The task | The data must be given again in full, with no line altered.

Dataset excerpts
^^^^

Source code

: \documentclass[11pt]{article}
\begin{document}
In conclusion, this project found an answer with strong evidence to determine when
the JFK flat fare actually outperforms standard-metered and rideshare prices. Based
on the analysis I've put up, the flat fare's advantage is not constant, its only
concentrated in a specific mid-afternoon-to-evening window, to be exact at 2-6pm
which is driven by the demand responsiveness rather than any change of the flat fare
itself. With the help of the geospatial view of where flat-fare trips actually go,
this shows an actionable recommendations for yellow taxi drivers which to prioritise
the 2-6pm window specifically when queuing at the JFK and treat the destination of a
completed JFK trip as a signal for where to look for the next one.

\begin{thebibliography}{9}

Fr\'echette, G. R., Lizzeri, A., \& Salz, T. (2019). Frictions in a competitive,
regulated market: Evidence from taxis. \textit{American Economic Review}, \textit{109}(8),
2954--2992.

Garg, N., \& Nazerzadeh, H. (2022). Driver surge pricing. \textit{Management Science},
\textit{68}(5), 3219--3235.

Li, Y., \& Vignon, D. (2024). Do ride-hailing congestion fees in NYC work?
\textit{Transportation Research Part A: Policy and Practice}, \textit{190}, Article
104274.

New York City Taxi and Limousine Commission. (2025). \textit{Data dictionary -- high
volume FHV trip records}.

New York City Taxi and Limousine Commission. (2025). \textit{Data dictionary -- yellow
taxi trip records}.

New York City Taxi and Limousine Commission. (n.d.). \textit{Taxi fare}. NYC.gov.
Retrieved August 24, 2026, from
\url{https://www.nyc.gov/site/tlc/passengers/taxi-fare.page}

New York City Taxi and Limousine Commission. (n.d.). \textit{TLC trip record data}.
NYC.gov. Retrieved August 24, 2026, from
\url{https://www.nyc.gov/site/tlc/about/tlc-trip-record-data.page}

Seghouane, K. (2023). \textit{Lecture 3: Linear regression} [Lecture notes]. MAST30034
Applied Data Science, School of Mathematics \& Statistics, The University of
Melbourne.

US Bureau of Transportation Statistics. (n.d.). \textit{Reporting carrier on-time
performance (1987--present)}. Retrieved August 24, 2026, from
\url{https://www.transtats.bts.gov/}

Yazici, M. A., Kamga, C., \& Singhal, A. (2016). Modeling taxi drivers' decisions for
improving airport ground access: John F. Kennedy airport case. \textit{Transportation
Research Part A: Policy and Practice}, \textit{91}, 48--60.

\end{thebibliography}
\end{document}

^^^^

Task output |
Source code

: \documentclass[11pt]{article}
\begin{document}
In conclusion, this project found an answer with strong evidence to determine when
the JFK flat fare actually outperforms standard-metered and rideshare prices. Based
on the analysis I've put up, the flat fare's advantage is not constant, its only
concentrated in a specific mid-afternoon-to-evening window, to be exact at 2-6pm
which is driven by the demand responsiveness rather than any change of the flat fare
itself. With the help of the geospatial view of where flat-fare trips actually go,
this shows an actionable recommendations for yellow taxi drivers which to prioritise
the 2-6pm window specifically when queuing at the JFK and treat the destination of a
completed JFK trip as a signal for where to look for the next one.

\begin{thebibliography}{9}

Fr\'echette, G. R., Lizzeri, A., \& Salz, T. (2019). Frictions in a competitive,
regulated market: Evidence from taxis. \textit{American Economic Review}, \textit{109}(8),
2954--2992.

Garg, N., \& Nazerzadeh, H. (2022). Driver surge pricing. \textit{Management Science},
\textit{68}(5), 3219--3235.

Li, Y., \& Vignon, D. (2024). Do ride-hailing congestion fees in NYC work?
\textit{Transportation Research Part A: Policy and Practice}, \textit{190}, Article
104274.

New York City Taxi and Limousine Commission. (2025). \textit{Data dictionary -- high
volume FHV trip records}.

New York City Taxi and Limousine Commission. (2025). \textit{Data dictionary -- yellow
taxi trip records}.

New York City Taxi and Limousine Commission. (n.d.). \textit{Taxi fare}. NYC.gov.
Retrieved August 24, 2026, from
\url{https://www.nyc.gov/site/tlc/passengers/taxi-fare.page}

New York City Taxi and Limousine Commission. (n.d.). \textit{TLC trip record data}.
NYC.gov. Retrieved August 24, 2026, from
\url{https://www.nyc.gov/site/tlc/about/tlc-trip-record-data.page}

Seghouane, K. (2023). \textit{Lecture 3: Linear regression} [Lecture notes]. MAST30034
Applied Data Science, School of Mathematics \& Statistics, The University of
Melbourne.

US Bureau of Transportation Statistics. (n.d.). \textit{Reporting carrier on-time
performance (1987--present)}. Retrieved August 24, 2026, from
\url{https://www.transtats.bts.gov/}

Yazici, M. A., Kamga, C., \& Singhal, A. (2016). Modeling taxi drivers' decisions for
improving airport ground access: John F. Kennedy airport case. \textit{Transportation
Research Part A: Policy and Practice}, \textit{91}, 48--60.

\end{thebibliography}
\end{document}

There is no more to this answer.